### What the exercise asks
Give again, character for character, the lines that lie between the first line of the material and the line with "When the user absorbs", inclusive. Omit pictures.

+-------+

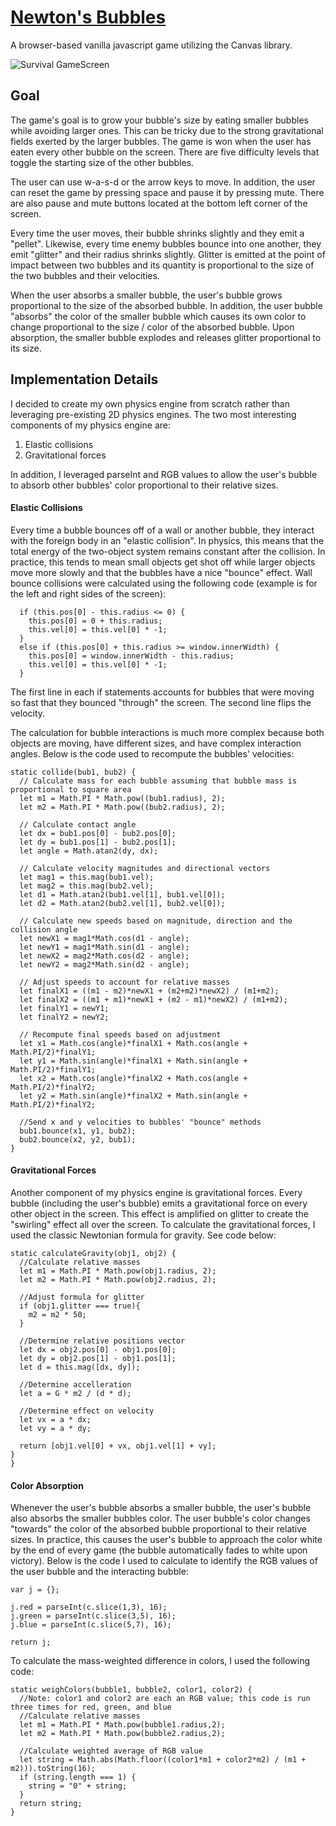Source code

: # [Newton's Bubbles][link]
[link]: https://mikebarile.github.io/Newtons-Bubbles/

A browser-based vanilla javascript game utilizing the Canvas library.

![Survival GameScreen](https://res.cloudinary.com/dsguwnfdw/image/upload/v1479496677/Screen_Shot_2016-11-18_at_11.17.36_AM_faeys7.png)

## Goal

The game's goal is to grow your bubble's size by eating smaller bubbles while avoiding larger ones. This can be tricky due to the strong gravitational fields exerted by the larger bubbles. The game is won when the user has eaten every other bubble on the screen. There are five difficulty levels that toggle the starting size of the other bubbles.

The user can use w-a-s-d or the arrow keys to move. In addition, the user can reset the game by pressing space and pause it by pressing mute. There are also pause and mute buttons located at the bottom left corner of the screen.

Every time the user moves, their bubble shrinks slightly and they emit a "pellet". Likewise, every time enemy bubbles bounce into one another, they emit "glitter" and their radius shrinks slightly. Glitter is emitted at the point of impact between two bubbles and its quantity is proportional to the size of the two bubbles and their velocities.

When the user absorbs a smaller bubble, the user's bubble grows proportional to the size of the absorbed bubble. In addition, the user bubble "absorbs" the color of the smaller bubble which causes its own color to change proportional to the size / color of the absorbed bubble. Upon absorption, the smaller bubble explodes and releases glitter proportional to its size.

## Implementation Details

I decided to create my own physics engine from scratch rather than leveraging pre-existing 2D physics engines. The two most interesting components of my physics engine are:
1) Elastic collisions
2) Gravitational forces

In addition, I leveraged parseInt and RGB values to allow the user's bubble to absorb other bubbles' color proportional to their relative sizes.

#### Elastic Collisions

Every time a bubble bounces off of a wall or another bubble, they interact with the foreign body in an "elastic collision". In physics, this means that the total energy of the two-object system remains constant after the collision. In practice, this tends to mean small objects get shot off while larger objects move more slowly and that the bubbles have a nice "bounce" effect. Wall bounce collisions were calculated using the following code (example is for the left and right sides of the screen):

```
  if (this.pos[0] - this.radius <= 0) {
    this.pos[0] = 0 + this.radius;
    this.vel[0] = this.vel[0] * -1;
  }
  else if (this.pos[0] + this.radius >= window.innerWidth) {
    this.pos[0] = window.innerWidth - this.radius;
    this.vel[0] = this.vel[0] * -1;
  }
```

The first line in each if statements accounts for bubbles that were moving so fast that they bounced "through" the screen. The second line flips the velocity.

The calculation for bubble interactions is much more complex because both objects are moving, have different sizes, and have complex interaction angles. Below is the code used to recompute the bubbles' velocities:

```
static collide(bub1, bub2) {
  // Calculate mass for each bubble assuming that bubble mass is proportional to square area
  let m1 = Math.PI * Math.pow((bub1.radius), 2);
  let m2 = Math.PI * Math.pow((bub2.radius), 2);

  // Calculate contact angle
  let dx = bub1.pos[0] - bub2.pos[0];
  let dy = bub1.pos[1] - bub2.pos[1];
  let angle = Math.atan2(dy, dx);

  // Calculate velocity magnitudes and directional vectors
  let mag1 = this.mag(bub1.vel);
  let mag2 = this.mag(bub2.vel);
  let d1 = Math.atan2(bub1.vel[1], bub1.vel[0]);
  let d2 = Math.atan2(bub2.vel[1], bub2.vel[0]);

  // Calculate new speeds based on magnitude, direction and the collision angle
  let newX1 = mag1*Math.cos(d1 - angle);
  let newY1 = mag1*Math.sin(d1 - angle);
  let newX2 = mag2*Math.cos(d2 - angle);
  let newY2 = mag2*Math.sin(d2 - angle);

  // Adjust speeds to account for relative masses
  let finalX1 = ((m1 - m2)*newX1 + (m2+m2)*newX2) / (m1+m2);
  let finalX2 = ((m1 + m1)*newX1 + (m2 - m1)*newX2) / (m1+m2);
  let finalY1 = newY1;
  let finalY2 = newY2;

  // Recompute final speeds based on adjustment
  let x1 = Math.cos(angle)*finalX1 + Math.cos(angle + Math.PI/2)*finalY1;
  let y1 = Math.sin(angle)*finalX1 + Math.sin(angle + Math.PI/2)*finalY1;
  let x2 = Math.cos(angle)*finalX2 + Math.cos(angle + Math.PI/2)*finalY2;
  let y2 = Math.sin(angle)*finalX2 + Math.sin(angle + Math.PI/2)*finalY2;

  //Send x and y velocities to bubbles' "bounce" methods
  bub1.bounce(x1, y1, bub2);
  bub2.bounce(x2, y2, bub1);
}
```

#### Gravitational Forces

Another component of my physics engine is gravitational forces. Every bubble (including the user's bubble) emits a gravitational force on every other object in the screen. This effect is amplified on glitter to create the "swirling" effect all over the screen. To calculate the gravitational forces, I used the classic Newtonian formula for gravity. See code below:

```
static calculateGravity(obj1, obj2) {
  //Calculate relative masses
  let m1 = Math.PI * Math.pow(obj1.radius, 2);
  let m2 = Math.PI * Math.pow(obj2.radius, 2);

  //Adjust formula for glitter
  if (obj1.glitter === true){
    m2 = m2 * 50;
  }

  //Determine relative positions vector
  let dx = obj2.pos[0] - obj1.pos[0];
  let dy = obj2.pos[1] - obj1.pos[1];
  let d = this.mag([dx, dy]);

  //Determine accelleration
  let a = G * m2 / (d * d);

  //Determine effect on velocity
  let vx = a * dx;
  let vy = a * dy;

  return [obj1.vel[0] + vx, obj1.vel[1] + vy];
}
}
```

#### Color Absorption

Whenever the user's bubble absorbs a smaller bubble, the user's bubble also absorbs the smaller bubbles color. The user bubble's color changes "towards" the color of the absorbed bubble proportional to their relative sizes. In practice, this causes the user's bubble to approach the color white by the end of every game (the bubble automatically fades to white upon victory). Below is the code I used to calculate to identify the RGB values of the user bubble and the interacting bubble:

```
var j = {};

j.red = parseInt(c.slice(1,3), 16);
j.green = parseInt(c.slice(3,5), 16);
j.blue = parseInt(c.slice(5,7), 16);

return j;
```

To calculate the mass-weighted difference in colors, I used the following code:

```
static weighColors(bubble1, bubble2, color1, color2) {
  //Note: color1 and color2 are each an RGB value; this code is run three times for red, green, and blue
  //Calculate relative masses
  let m1 = Math.PI * Math.pow(bubble1.radius,2);
  let m2 = Math.PI * Math.pow(bubble2.radius,2);

  //Calculate weighted average of RGB value
  let string = Math.abs(Math.floor((color1*m1 + color2*m2) / (m1 + m2))).toString(16);
  if (string.length === 1) {
    string = "0" + string;
  }
  return string;
}
```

+-------+

### Completed exercise
Source code

: # [Newton's Bubbles][link]
[link]: https://mikebarile.github.io/Newtons-Bubbles/

A browser-based vanilla javascript game utilizing the Canvas library.

![Survival GameScreen](https://res.cloudinary.com/dsguwnfdw/image/upload/v1479496677/Screen_Shot_2016-11-18_at_11.17.36_AM_faeys7.png)

## Goal

The game's goal is to grow your bubble's size by eating smaller bubbles while avoiding larger ones. This can be tricky due to the strong gravitational fields exerted by the larger bubbles. The game is won when the user has eaten every other bubble on the screen. There are five difficulty levels that toggle the starting size of the other bubbles.

The user can use w-a-s-d or the arrow keys to move. In addition, the user can reset the game by pressing space and pause it by pressing mute. There are also pause and mute buttons located at the bottom left corner of the screen.

Every time the user moves, their bubble shrinks slightly and they emit a "pellet". Likewise, every time enemy bubbles bounce into one another, they emit "glitter" and their radius shrinks slightly. Glitter is emitted at the point of impact between two bubbles and its quantity is proportional to the size of the two bubbles and their velocities.

When the user absorbs a smaller bubble, the user's bubble grows proportional to the size of the absorbed bubble. In addition, the user bubble "absorbs" the color of the smaller bubble which causes its own color to change proportional to the size / color of the absorbed bubble. Upon absorption, the smaller bubble explodes and releases glitter proportional to its size.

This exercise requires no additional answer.